• [Records to process]:
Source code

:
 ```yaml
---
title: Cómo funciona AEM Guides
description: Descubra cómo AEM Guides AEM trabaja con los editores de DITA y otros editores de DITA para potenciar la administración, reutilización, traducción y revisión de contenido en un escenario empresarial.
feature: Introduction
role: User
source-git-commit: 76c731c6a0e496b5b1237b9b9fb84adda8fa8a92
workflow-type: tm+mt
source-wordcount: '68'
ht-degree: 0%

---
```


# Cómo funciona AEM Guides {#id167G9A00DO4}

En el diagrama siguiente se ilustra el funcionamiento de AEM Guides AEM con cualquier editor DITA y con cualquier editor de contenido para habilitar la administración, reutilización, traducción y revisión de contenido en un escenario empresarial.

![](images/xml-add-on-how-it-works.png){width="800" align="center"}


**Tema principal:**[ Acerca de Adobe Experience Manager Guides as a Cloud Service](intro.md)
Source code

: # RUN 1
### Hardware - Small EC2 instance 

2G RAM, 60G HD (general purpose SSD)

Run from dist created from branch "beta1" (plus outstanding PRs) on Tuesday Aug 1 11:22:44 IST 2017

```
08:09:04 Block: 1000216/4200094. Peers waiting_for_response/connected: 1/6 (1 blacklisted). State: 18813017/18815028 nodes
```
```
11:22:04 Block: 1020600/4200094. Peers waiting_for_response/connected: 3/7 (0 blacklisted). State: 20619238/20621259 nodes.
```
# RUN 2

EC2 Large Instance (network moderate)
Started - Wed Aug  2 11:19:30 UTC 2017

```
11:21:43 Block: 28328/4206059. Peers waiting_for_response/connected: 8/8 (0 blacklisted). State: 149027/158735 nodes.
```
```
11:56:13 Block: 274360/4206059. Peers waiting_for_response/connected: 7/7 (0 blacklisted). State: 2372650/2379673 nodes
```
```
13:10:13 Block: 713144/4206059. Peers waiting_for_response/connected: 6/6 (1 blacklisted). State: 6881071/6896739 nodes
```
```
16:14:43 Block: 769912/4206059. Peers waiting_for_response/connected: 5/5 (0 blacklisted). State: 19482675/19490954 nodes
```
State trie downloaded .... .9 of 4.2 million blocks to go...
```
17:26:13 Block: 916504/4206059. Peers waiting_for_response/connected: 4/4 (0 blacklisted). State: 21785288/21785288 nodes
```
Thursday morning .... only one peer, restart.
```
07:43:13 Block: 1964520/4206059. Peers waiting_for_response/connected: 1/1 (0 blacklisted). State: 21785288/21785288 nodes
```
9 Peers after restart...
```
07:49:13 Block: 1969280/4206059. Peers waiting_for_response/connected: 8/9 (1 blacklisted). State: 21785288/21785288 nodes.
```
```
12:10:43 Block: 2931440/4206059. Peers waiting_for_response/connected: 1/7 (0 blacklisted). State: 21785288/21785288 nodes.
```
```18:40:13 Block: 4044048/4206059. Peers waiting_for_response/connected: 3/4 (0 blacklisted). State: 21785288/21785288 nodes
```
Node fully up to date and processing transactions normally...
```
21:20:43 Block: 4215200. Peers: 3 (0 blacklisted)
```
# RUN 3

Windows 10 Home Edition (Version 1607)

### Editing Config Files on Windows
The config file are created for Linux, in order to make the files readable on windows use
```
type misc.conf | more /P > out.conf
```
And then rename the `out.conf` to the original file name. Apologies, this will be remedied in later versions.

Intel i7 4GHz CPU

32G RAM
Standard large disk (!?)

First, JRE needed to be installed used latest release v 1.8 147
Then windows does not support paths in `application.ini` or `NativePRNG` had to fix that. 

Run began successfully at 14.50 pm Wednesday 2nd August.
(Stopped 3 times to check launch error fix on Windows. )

• [What to work on]:
Select all lines with the word "type" from the entries above.

• [Exercise answer]:
workflow-type: tm+mt
type misc.conf | more /P > out.conf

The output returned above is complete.